27. The method of claim 26, wherein the virtual cell interacts with the ECM units.

28. The method of claim 26, where the configurable simulation information also comprises one or more ECM production rule.

29. The method of claim 26, wherein the virtual cell may be configured to produce one or more types of ECM units according to one or more ECM production rules.

30. The method of claim 26, wherein the virtual cell may be configured to destroy one or more types of ECM units according to one or more ECM destruction rules.

31. The method of claim 26, wherein an ECM component produces an external influence to direct an oriented response by the virtual cell.

32. The method of claim 31, wherein the external influence determines placement and arrangement of ECM units produced by a virtual cell.

33. A computer-implemented method of modeling extracellular resource distribution and transport in a virtual environment comprising:

receiving configurable simulation information, the configurable simulation information comprising:

initializing an ontogeny engine to an initial state, wherein the initial state defines at least one virtual cell and one fluid in a virtual environment, wherein the virtual cell comprises a plurality of cellular subunits and the fluid comprises a plurality of fluid units, and wherein each fluid unit nay contain one or more extracellular resources to be distributed or transported,

advancing the ontogeny engine from a current step boundary to a next step boundary in accordance with the configurable simulation information and the current step boundary,

continuing the advancing until a halting condition is encountered.

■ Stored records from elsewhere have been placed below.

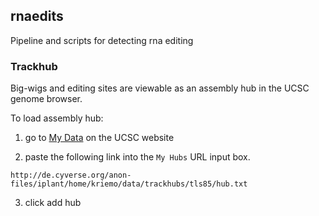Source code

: ## rnaedits

  Pipeline and scripts for detecting rna editing

### Trackhub

  Big-wigs and editing sites are viewable as an assembly hub in the UCSC
  genome browser. 
  
  To load assembly hub:
  
  1) go to [My Data](https://genome.ucsc.edu/cgi-bin/hgHubConnect) on the
  UCSC website
  
  2) paste the following link into the `My Hubs` URL input box. 
  
  `http://de.cyverse.org/anon-files/iplant/home/kriemo/data/trackhubs/tls85/hub.txt`
  
  3) click add hub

34. The method of claim 33, wherein the environmental point source is an emitter.

35. The method of claim 33, wherein the configurable simulation information includes a collector.

36. The method of claim 33, wherein fluid comprises a plurality of droplets.

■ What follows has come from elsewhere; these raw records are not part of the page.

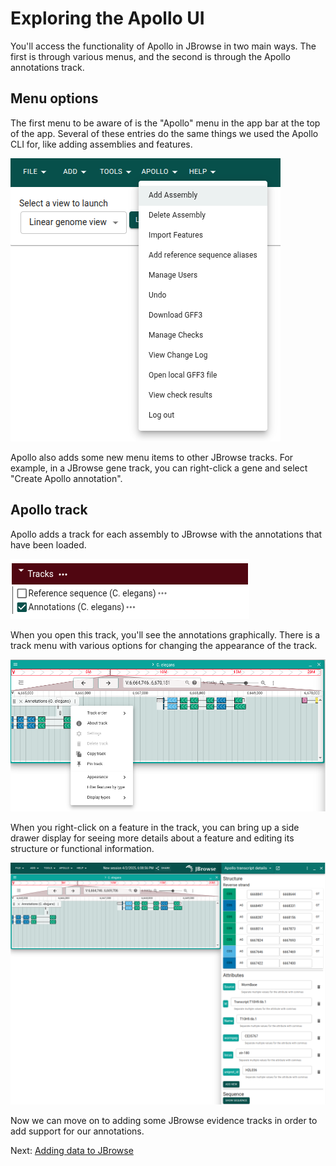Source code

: # Exploring the Apollo UI

You'll access the functionality of Apollo in JBrowse in two main ways. The first
is through various menus, and the second is through the Apollo annotations
track.

## Menu options

The first menu to be aware of is the "Apollo" menu in the app bar at the top of
the app. Several of these entries do the same things we used the Apollo CLI for,
like adding assemblies and features.

![The Apollo top-level menu](img/apollo_top_menu_open.png)

Apollo also adds some new menu items to other JBrowse tracks. For example, in a
JBrowse gene track, you can right-click a gene and select "Create Apollo
annotation".

## Apollo track

Apollo adds a track for each assembly to JBrowse with the annotations that have
been loaded.

![The Apollo track in the JBrowse track selector](img/apollo_track_in_selector.png)

When you open this track, you'll see the annotations graphically. There is a
track menu with various options for changing the appearance of the track.

![The Apollo track with the track menu open](img/apollo_track_menu.png)

When you right-click on a feature in the track, you can bring up a side drawer
display for seeing more details about a feature and editing its structure or
functional information.

![Apollo transcript editor widget open](img/apollo_with_drawer.png)

Now we can move on to adding some JBrowse evidence tracks in order to add
support for our annotations.

Next: [Adding data to JBrowse](04-adding-data-to-jbrowse.md)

37. The method of claim 33, wherein fluid comprises a plurality of environment nodes.

38. The method of claim 33, further comprising a test for tissue barrier function.

39. The method of claim 33, wherein the fluid flows in accordance with a pressure gradient.

40. The method of claim 33, wherein the extracellular resources are stored within the fluid units.

41. The method of 40, wherein the extracellular resources are conditionally exchanged upon collisions between fluid units.

42. A computer-implemented method of modeling metabolism within a virtual cell comprising:

receiving configurable simulation information, the configurable simulation information comprising:

one or more metabolic equations, and

a resource catalog having one or more metabolic resources,

initializing an ontogeny engine to an initial state, wherein the initial state defines at least one virtual cell in a virtual environment, wherein the virtual cell comprises a plurality of cellular subunits,

advancing the ontogeny engine from a current step boundary to a next step boundary in accordance with the configurable simulation information and the current step boundary, the advancing comprising performing a metabolizeCell function, wherein the metabolizeCell function is a metabolic step comprising the steps of:

calculating one or more metabolic equations;

producing an extracellular matrix;

monitoring one or more resources for a fatal condition; and

monitoring one or more action capacity resources for actions comprising growth, redistribution of internal resources and division;

continuing the advancing until a halting condition is encountered.

43. The method of claim 42, wherein the the configuration simulation information also comprises one or more template resources and wherein the metabolizeCell function is a metabolic step also comprising the step of calculating the promotion of a virtual gene and transcribing an associated template resource.

44. The method of claim 42, wherein a reaction multiplier is applied to the metabolic equation.

45. The method of claim 42, wherein the metabolic equations are calculated by each cellular subunit.

46. The method of claim 45, wherein the calculation by each cellular subunit creates a non-uniform distribution of resources within the virtual cell.

47. The method of claim 42, wherein the metabolic equations further comprise one or more translation equations.

48. The method of claim 47, wherein a template resource is used in the translation equation.